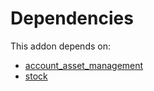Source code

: # Dependencies

This addon depends on:

- [account_asset_management](https://github.com/bringout/oca-financial)
- [stock](https://github.com/bringout/oca-ocb-warehouse/tree/9281cf64e8c89d4224a778a2e3c7eefc255a1add/odoo-bringout-oca-ocb-stock)
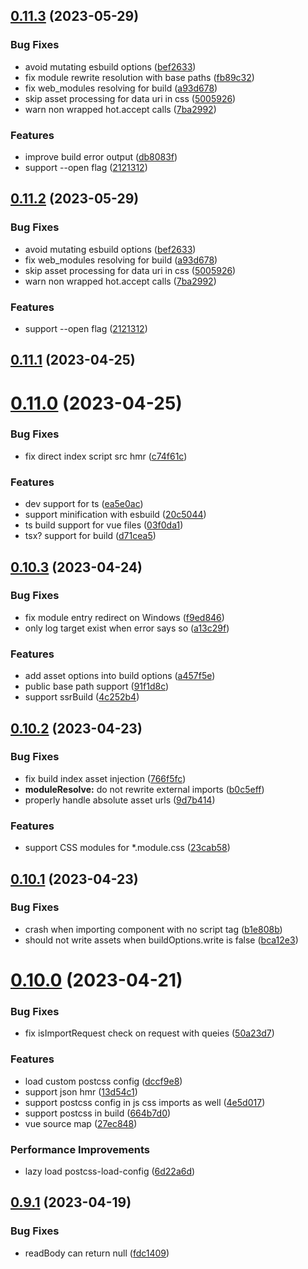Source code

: ## [0.11.3](https://github.com/linhuibin98/unbundle/compare/v0.11.1...v0.11.3) (2023-05-29)


### Bug Fixes

* avoid mutating esbuild options ([bef2633](https://github.com/linhuibin98/unbundle/commit/bef2633d9fce57743d36444342d6975606f70c24))
* fix module rewrite resolution with base paths ([fb89c32](https://github.com/linhuibin98/unbundle/commit/fb89c3296539c754d27e29c4aead5701acbe31c5))
* fix web_modules resolving for build ([a93d678](https://github.com/linhuibin98/unbundle/commit/a93d678067ab945f74bc25bcdf5d8332f3d9839e))
* skip asset processing for data uri in css ([5005926](https://github.com/linhuibin98/unbundle/commit/5005926eefd94d3d72f82a81f4171be9f1351368))
* warn non wrapped hot.accept calls ([7ba2992](https://github.com/linhuibin98/unbundle/commit/7ba29928db25d3198dbf30906b1f8c9507ae49af))


### Features

* improve build error output ([db8083f](https://github.com/linhuibin98/unbundle/commit/db8083f1d12b9ddf93531263d7bec8abd8d40972))
* support --open flag ([2121312](https://github.com/linhuibin98/unbundle/commit/2121312d007d6da4c0b7db5ecda4e8da08507501))



## [0.11.2](https://github.com/linhuibin98/unbundle/compare/v0.11.1...v0.11.2) (2023-05-29)


### Bug Fixes

* avoid mutating esbuild options ([bef2633](https://github.com/linhuibin98/unbundle/commit/bef2633d9fce57743d36444342d6975606f70c24))
* fix web_modules resolving for build ([a93d678](https://github.com/linhuibin98/unbundle/commit/a93d678067ab945f74bc25bcdf5d8332f3d9839e))
* skip asset processing for data uri in css ([5005926](https://github.com/linhuibin98/unbundle/commit/5005926eefd94d3d72f82a81f4171be9f1351368))
* warn non wrapped hot.accept calls ([7ba2992](https://github.com/linhuibin98/unbundle/commit/7ba29928db25d3198dbf30906b1f8c9507ae49af))


### Features

* support --open flag ([2121312](https://github.com/linhuibin98/unbundle/commit/2121312d007d6da4c0b7db5ecda4e8da08507501))



## [0.11.1](https://github.com/linhuibin98/unbundle/compare/v0.11.0...v0.11.1) (2023-04-25)



# [0.11.0](https://github.com/linhuibin98/unbundle/compare/v0.10.3...v0.11.0) (2023-04-25)


### Bug Fixes

* fix direct index script src hmr ([c74f61c](https://github.com/linhuibin98/unbundle/commit/c74f61cd35014e4941892a890cff9244116ecaaa))


### Features

* dev support for ts ([ea5e0ac](https://github.com/linhuibin98/unbundle/commit/ea5e0acaca6bdd9ceebeda3c954682c358cfd93d))
* support minification with esbuild ([20c5044](https://github.com/linhuibin98/unbundle/commit/20c5044f0eacc8c354ae3c1e9e47b04b65b35dde))
* ts build support for vue files ([03f0da1](https://github.com/linhuibin98/unbundle/commit/03f0da16f8042b3753c39521f01d41425b2e14ec))
* tsx? support for build ([d71cea5](https://github.com/linhuibin98/unbundle/commit/d71cea586e7aa22eaa11923cc901bcc58d7b1b75))



## [0.10.3](https://github.com/linhuibin98/unbundle/compare/v0.10.2...v0.10.3) (2023-04-24)


### Bug Fixes

* fix module entry redirect on Windows ([f9ed846](https://github.com/linhuibin98/unbundle/commit/f9ed84648abd2ff9c4a5437a660d924132741dfd))
* only log target exist when error says so ([a13c29f](https://github.com/linhuibin98/unbundle/commit/a13c29ff49ab4e07ebcd5413036472a3db72df25))


### Features

* add asset options into build options ([a457f5e](https://github.com/linhuibin98/unbundle/commit/a457f5e3e539d4b257f8af0be0f0ebb88f339044))
* public base path support ([91f1d8c](https://github.com/linhuibin98/unbundle/commit/91f1d8c416ae8bc8dfae576c0c29f29aa6fc23bb))
* support ssrBuild ([4c252b4](https://github.com/linhuibin98/unbundle/commit/4c252b4b864ecacd1bce982375300b40f9589a18))



## [0.10.2](https://github.com/linhuibin98/unbundle/compare/v0.10.1...v0.10.2) (2023-04-23)


### Bug Fixes

* fix build index asset injection ([766f5fc](https://github.com/linhuibin98/unbundle/commit/766f5fcb8a0f216069aa7a98d37b2aba5efd25a8))
* **moduleResolve:** do not rewrite external imports ([b0c5eff](https://github.com/linhuibin98/unbundle/commit/b0c5effc58817c61f5d6ace2388f7348bcaf81cd))
* properly handle absolute asset urls ([9d7b414](https://github.com/linhuibin98/unbundle/commit/9d7b414c978c81e46ba46c36fb6e2fc8c2bd362e))


### Features

* support CSS modules for *.module.css ([23cab58](https://github.com/linhuibin98/unbundle/commit/23cab58580a3f16533b82f0f2d8133f6b61e5bdf))



## [0.10.1](https://github.com/linhuibin98/unbundle/compare/v0.10.0...v0.10.1) (2023-04-23)


### Bug Fixes

* crash when importing component with no script tag ([b1e808b](https://github.com/linhuibin98/unbundle/commit/b1e808b2cb0d6752002e35efff695040f8fc9612))
* should not write assets when buildOptions.write is false ([bca12e3](https://github.com/linhuibin98/unbundle/commit/bca12e3134f19ce053b2d152898f8b287b9ff07b))



# [0.10.0](https://github.com/linhuibin98/unbundle/compare/v0.9.1...v0.10.0) (2023-04-21)


### Bug Fixes

* fix isImportRequest check on request with queies ([50a23d7](https://github.com/linhuibin98/unbundle/commit/50a23d79dc660345df497fc13cbea4929158672d))


### Features

* load custom postcss config ([dccf9e8](https://github.com/linhuibin98/unbundle/commit/dccf9e8c00481142b8f8392d87a4fd753ce4ffbd))
* support json hmr ([13d54c1](https://github.com/linhuibin98/unbundle/commit/13d54c1a6ee9dba986807d51513903802b24904d))
* support postcss config in js css imports as well ([4e5d017](https://github.com/linhuibin98/unbundle/commit/4e5d017327b805c2e3e2115a369e0c41b8a666aa))
* support postcss in build ([664b7d0](https://github.com/linhuibin98/unbundle/commit/664b7d08a5e5b2ff148572a8ebadabc841671abd))
* vue source map ([27ec848](https://github.com/linhuibin98/unbundle/commit/27ec8489bc6041ddb971223a4b50bc333ce691cb))


### Performance Improvements

* lazy load postcss-load-config ([6d22a6d](https://github.com/linhuibin98/unbundle/commit/6d22a6d70a85c2dd83175b348461b1d5c6439b64))



## [0.9.1](https://github.com/linhuibin98/unbundle/compare/v0.9.0...v0.9.1) (2023-04-19)


### Bug Fixes

* readBody can return null ([fdc1409](https://github.com/linhuibin98/unbundle/commit/fdc1409457dd923172358557cdc9a83e25ea8c49))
····················
### Your objective
Which lines above contain the word "index"? Copy each of them.

### Final answer
* fix direct index script src hmr ([c74f61c](https://github.com/linhuibin98/unbundle/commit/c74f61cd35014e4941892a890cff9244116ecaaa))
* fix build index asset injection ([766f5fc](https://github.com/linhuibin98/unbundle/commit/766f5fcb8a0f216069aa7a98d37b2aba5efd25a8))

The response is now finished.